■ **Stored data**
-- -- --

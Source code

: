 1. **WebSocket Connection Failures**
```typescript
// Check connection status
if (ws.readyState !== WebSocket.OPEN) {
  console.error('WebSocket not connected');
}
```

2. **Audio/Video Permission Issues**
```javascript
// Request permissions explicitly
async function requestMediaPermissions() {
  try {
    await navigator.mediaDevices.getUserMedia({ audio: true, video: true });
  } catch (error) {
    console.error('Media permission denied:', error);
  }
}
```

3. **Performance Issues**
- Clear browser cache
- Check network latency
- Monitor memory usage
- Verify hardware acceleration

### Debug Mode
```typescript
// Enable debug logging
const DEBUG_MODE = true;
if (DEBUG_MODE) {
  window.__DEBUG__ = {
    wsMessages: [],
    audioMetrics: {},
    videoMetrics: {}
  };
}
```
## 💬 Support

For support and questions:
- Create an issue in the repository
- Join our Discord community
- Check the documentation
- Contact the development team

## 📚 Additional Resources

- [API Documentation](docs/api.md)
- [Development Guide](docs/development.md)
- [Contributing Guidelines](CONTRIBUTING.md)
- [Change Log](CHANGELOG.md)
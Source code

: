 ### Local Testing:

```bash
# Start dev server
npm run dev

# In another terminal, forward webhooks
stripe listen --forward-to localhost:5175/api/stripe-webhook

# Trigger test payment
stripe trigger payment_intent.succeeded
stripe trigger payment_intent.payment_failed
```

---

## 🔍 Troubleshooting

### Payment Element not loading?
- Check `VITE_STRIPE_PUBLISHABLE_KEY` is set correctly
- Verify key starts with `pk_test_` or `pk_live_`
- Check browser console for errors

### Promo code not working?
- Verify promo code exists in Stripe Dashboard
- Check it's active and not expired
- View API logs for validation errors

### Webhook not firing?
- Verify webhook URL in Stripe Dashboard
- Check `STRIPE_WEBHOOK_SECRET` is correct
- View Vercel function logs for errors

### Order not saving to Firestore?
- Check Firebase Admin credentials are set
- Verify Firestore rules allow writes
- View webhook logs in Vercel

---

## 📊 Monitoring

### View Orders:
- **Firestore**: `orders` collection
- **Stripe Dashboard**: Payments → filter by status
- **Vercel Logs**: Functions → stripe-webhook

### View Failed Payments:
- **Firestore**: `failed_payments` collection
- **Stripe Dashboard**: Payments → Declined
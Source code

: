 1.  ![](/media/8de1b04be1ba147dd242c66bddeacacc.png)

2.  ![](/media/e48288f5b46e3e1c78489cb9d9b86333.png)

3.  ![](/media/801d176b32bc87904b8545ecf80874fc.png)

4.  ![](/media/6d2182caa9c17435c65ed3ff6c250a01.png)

-- -- --

■ **Exercise directions**
From the first line to the last, return the records unchanged.

■ **The completed task**
Source code

: 1. **WebSocket Connection Failures**
```typescript
// Check connection status
if (ws.readyState !== WebSocket.OPEN) {
  console.error('WebSocket not connected');
}
```

2. **Audio/Video Permission Issues**
```javascript
// Request permissions explicitly
async function requestMediaPermissions() {
  try {
    await navigator.mediaDevices.getUserMedia({ audio: true, video: true });
  } catch (error) {
    console.error('Media permission denied:', error);
  }
}
```

3. **Performance Issues**
- Clear browser cache
- Check network latency
- Monitor memory usage
- Verify hardware acceleration

### Debug Mode
```typescript
// Enable debug logging
const DEBUG_MODE = true;
if (DEBUG_MODE) {
  window.__DEBUG__ = {
    wsMessages: [],
    audioMetrics: {},
    videoMetrics: {}
  };
}
```
## 💬 Support

For support and questions:
- Create an issue in the repository
- Join our Discord community
- Check the documentation
- Contact the development team

## 📚 Additional Resources

- [API Documentation](docs/api.md)
- [Development Guide](docs/development.md)
- [Contributing Guidelines](CONTRIBUTING.md)
- [Change Log](CHANGELOG.md)
Source code

: ### Local Testing:

```bash
# Start dev server
npm run dev

# In another terminal, forward webhooks
stripe listen --forward-to localhost:5175/api/stripe-webhook

# Trigger test payment
stripe trigger payment_intent.succeeded
stripe trigger payment_intent.payment_failed
```

---

## 🔍 Troubleshooting

### Payment Element not loading?
- Check `VITE_STRIPE_PUBLISHABLE_KEY` is set correctly
- Verify key starts with `pk_test_` or `pk_live_`
- Check browser console for errors

### Promo code not working?
- Verify promo code exists in Stripe Dashboard
- Check it's active and not expired
- View API logs for validation errors

### Webhook not firing?
- Verify webhook URL in Stripe Dashboard
- Check `STRIPE_WEBHOOK_SECRET` is correct
- View Vercel function logs for errors

### Order not saving to Firestore?
- Check Firebase Admin credentials are set
- Verify Firestore rules allow writes
- View webhook logs in Vercel

---

## 📊 Monitoring

### View Orders:
- **Firestore**: `orders` collection
- **Stripe Dashboard**: Payments → filter by status
- **Vercel Logs**: Functions → stripe-webhook

### View Failed Payments:
- **Firestore**: `failed_payments` collection
- **Stripe Dashboard**: Payments → Declined
Source code

: 1.  ![](/media/8de1b04be1ba147dd242c66bddeacacc.png)

2.  ![](/media/e48288f5b46e3e1c78489cb9d9b86333.png)

3.  ![](/media/801d176b32bc87904b8545ecf80874fc.png)

4.  ![](/media/6d2182caa9c17435c65ed3ff6c250a01.png)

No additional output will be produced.